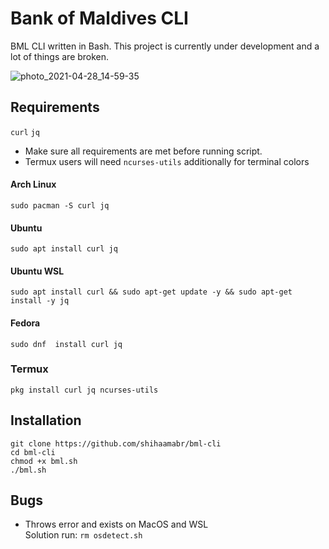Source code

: # Bank of Maldives CLI
BML CLI written in Bash. This project is currently under development and a lot of things are broken.

![photo_2021-04-28_14-59-35](https://user-images.githubusercontent.com/18140039/116385581-5c948300-a832-11eb-899b-9133501a4ae7.jpg)
    
## Requirements
`curl` `jq`
- Make sure all requirements are met before running script.
- Termux users will need `ncurses-utils` additionally for terminal colors

#### Arch Linux
`sudo pacman -S curl jq`

#### Ubuntu
`sudo apt install curl jq`

#### Ubuntu WSL 
``sudo apt install curl &&
sudo apt-get update -y &&
sudo apt-get install -y jq``

#### Fedora
`sudo dnf  install curl jq`

### Termux
`pkg install curl jq ncurses-utils`

## Installation
```
git clone https://github.com/shihaamabr/bml-cli
cd bml-cli
chmod +x bml.sh
./bml.sh
```

## Bugs
- Throws error and exists on MacOS and WSL \
  Solution run: `rm osdetect.sh`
____
Repeat verbatim the lines between the start of the data and the line containing "#### Arch Linux", both ends included, omitting all pictures.

Source code

: # Bank of Maldives CLI
BML CLI written in Bash. This project is currently under development and a lot of things are broken.

![photo_2021-04-28_14-59-35](https://user-images.githubusercontent.com/18140039/116385581-5c948300-a832-11eb-899b-9133501a4ae7.jpg)
    
## Requirements
`curl` `jq`
- Make sure all requirements are met before running script.
- Termux users will need `ncurses-utils` additionally for terminal colors

#### Arch Linux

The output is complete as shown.